What you can learn from participatory design:

  • First impressions
  • Feedback on the pacing, ordering, and quantity of onboarding interactions on day 0
  • User preferences for design options

What you can’t learn from it:

Participatory design asks the user to imagine an experience and design it their way, instead of testing the performance of an existing experience. Therefore, you can’t get detailed usability results, results over time, or significant quantitative results from this method.

What to test with:

Low-fidelity work. Typically you conduct participatory design using Improv-like exercises or providing the participants with a toolkit of components they can rearrange into a design.

Resources for participatory design:

Surveys and customer feedback requests

HR departments regularly send their new hires surveys to gauge satisfaction and engagement. While constantly bombarding your users with feedback requests will surely irritate them, asking for it at opportune times is a healthy way of gathering information and showing users you care. Plus, when done well, it’s another avenue for engaging new users.

Google is this helpful image

Google and Google Now occasionally ask for user feedback when new UI elements are shown

eBay survey on home page

eBay asks for customer feedback via a placement on its home screen

What you can learn from surveys:

  • Perceived value of your experience after the first day or week
  • What kind of expectations onboarding set for your experience
  • Why people came to, or are leaving, your experience
  • What new users like or don’t like about a particular onboarding element
  • Top pleasures and pain points after the first week

What you can’t learn from them:

What people say and what they do are often different things. Don’t rely on surveys to measure usability or performance metrics like retention or engagement.

What to test with:

Surveys and feedback requests can be presented in any scenario: during a usability test, diary study, to existing users, to churned users, after a few days of use, etc. Therefore, fidelity is much less important than figuring out the right question and most opportune time to show it (those annoying overlays that appear when someone is trying to hit the back button on your website? Those aren’t appearing at an opportune time.).

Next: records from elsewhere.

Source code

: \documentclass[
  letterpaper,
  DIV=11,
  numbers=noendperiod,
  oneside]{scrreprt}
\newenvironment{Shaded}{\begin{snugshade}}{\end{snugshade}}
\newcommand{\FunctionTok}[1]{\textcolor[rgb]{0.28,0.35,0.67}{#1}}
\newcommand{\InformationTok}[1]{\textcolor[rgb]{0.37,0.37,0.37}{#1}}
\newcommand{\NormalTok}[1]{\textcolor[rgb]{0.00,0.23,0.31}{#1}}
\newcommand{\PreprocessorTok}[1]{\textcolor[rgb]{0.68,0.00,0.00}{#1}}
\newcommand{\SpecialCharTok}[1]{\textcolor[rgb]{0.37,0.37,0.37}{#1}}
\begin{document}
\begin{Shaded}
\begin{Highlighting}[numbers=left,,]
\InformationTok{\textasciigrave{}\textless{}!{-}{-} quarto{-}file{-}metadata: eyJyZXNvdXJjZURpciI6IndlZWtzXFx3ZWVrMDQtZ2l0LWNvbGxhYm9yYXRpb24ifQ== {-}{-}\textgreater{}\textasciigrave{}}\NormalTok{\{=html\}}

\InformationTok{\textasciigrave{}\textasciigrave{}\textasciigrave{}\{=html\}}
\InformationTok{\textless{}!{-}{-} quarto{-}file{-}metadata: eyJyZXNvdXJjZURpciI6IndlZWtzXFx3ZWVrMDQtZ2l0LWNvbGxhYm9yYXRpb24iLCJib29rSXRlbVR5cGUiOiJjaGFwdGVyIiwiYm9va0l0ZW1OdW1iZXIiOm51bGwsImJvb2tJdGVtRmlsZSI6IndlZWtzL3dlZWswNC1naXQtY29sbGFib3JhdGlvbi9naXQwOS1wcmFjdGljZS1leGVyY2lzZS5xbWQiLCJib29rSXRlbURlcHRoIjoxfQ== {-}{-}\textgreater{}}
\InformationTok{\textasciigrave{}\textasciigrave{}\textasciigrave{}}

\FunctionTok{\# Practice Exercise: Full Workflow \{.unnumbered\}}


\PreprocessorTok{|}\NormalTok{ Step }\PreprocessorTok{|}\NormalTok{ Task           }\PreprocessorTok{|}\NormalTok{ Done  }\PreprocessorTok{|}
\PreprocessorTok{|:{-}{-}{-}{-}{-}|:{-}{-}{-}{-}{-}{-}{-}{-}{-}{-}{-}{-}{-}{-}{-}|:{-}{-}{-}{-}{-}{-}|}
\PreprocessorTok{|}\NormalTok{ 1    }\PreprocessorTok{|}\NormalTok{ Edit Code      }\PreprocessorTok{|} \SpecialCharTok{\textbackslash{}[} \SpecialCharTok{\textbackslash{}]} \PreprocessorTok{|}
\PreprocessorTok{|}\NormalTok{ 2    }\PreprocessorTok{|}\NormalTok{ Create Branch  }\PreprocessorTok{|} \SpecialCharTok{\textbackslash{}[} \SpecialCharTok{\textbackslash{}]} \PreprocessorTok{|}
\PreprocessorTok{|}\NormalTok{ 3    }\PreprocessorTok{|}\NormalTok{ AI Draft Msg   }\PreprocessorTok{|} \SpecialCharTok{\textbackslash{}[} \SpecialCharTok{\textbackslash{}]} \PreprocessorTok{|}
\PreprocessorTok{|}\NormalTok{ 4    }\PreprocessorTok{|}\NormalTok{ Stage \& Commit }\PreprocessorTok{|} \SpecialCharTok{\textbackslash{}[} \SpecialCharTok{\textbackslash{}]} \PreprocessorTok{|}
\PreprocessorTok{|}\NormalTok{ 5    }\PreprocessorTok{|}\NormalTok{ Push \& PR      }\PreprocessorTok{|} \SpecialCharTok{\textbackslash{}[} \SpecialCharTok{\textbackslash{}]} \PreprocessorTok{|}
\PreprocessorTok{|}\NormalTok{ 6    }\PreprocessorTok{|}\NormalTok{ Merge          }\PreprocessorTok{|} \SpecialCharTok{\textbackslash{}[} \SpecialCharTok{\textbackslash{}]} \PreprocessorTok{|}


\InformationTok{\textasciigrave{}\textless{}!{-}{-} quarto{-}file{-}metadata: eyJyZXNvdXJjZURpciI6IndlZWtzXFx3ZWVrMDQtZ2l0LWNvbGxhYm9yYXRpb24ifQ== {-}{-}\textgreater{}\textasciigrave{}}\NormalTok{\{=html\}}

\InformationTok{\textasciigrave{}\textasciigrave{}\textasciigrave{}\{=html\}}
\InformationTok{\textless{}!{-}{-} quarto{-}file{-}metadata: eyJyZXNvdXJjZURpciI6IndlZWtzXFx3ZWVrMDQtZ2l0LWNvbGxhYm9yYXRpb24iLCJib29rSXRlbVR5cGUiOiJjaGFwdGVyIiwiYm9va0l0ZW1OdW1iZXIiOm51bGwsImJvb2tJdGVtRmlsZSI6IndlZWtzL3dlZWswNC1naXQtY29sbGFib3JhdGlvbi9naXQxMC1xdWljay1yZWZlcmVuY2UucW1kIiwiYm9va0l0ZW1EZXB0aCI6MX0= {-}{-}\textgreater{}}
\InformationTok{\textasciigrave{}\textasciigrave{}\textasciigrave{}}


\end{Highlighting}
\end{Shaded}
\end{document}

Resources for running surveys:

From myopic to meaningful

Clear onboarding goals and effective evaluation methods allow you to craft an ongoing education platform that increases user retention, engagement, and satisfaction over time. Longitudinal methods like diary studies and cohort analysis give us meaningful insights about the customer journey, help us realize the big pieces we need in our onboarding flow, and prevent us from creating designs in reaction to myopic metrics. Detail-oriented methods like usability studies, A/B tests, participatory design, and surveys help in validating the individual elements that make up those big pieces. A mix of both longitudinal and detailed approaches ensure we design onboarding as part of the customer journey.